# Work to complete
Pull out every line below holding the word "class".

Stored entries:
=== Section Start ===

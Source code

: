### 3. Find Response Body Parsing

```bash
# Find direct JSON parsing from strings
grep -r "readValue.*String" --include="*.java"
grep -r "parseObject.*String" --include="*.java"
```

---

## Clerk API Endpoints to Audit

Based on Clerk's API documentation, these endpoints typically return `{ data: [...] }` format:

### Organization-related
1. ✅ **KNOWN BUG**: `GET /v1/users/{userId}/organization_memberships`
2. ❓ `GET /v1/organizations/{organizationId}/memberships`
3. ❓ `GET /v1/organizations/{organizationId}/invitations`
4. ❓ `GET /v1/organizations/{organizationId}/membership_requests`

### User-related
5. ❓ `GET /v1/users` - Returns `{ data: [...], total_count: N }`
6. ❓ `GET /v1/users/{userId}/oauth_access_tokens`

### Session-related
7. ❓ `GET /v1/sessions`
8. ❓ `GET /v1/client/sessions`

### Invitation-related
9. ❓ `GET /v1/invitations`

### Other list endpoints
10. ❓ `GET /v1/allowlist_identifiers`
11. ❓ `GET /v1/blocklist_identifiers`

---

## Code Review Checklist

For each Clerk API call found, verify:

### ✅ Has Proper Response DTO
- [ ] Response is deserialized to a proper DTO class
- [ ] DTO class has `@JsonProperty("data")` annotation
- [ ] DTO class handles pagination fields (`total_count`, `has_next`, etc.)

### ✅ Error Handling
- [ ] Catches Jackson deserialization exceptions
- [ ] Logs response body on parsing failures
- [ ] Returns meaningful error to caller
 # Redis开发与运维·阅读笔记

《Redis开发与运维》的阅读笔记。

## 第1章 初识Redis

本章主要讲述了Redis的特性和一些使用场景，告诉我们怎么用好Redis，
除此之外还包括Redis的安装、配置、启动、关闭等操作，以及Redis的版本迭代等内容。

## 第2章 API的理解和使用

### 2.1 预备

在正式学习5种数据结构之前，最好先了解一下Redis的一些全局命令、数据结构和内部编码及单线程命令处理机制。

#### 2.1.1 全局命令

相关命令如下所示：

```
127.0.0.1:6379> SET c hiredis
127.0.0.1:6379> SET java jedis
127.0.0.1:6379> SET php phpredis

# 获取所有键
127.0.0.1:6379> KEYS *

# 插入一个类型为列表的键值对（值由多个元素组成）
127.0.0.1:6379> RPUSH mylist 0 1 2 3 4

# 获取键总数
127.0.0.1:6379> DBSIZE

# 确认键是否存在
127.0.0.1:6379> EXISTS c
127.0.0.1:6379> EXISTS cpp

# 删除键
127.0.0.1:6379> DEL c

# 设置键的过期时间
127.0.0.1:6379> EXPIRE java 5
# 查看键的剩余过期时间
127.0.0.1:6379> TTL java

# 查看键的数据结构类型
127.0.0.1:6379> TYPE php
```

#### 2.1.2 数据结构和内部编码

=== Section End ===

# Expected answer
- [ ] Response is deserialized to a proper DTO class
- [ ] DTO class has `@JsonProperty("data")` annotation
- [ ] DTO class handles pagination fields (`total_count`, `has_next`, etc.)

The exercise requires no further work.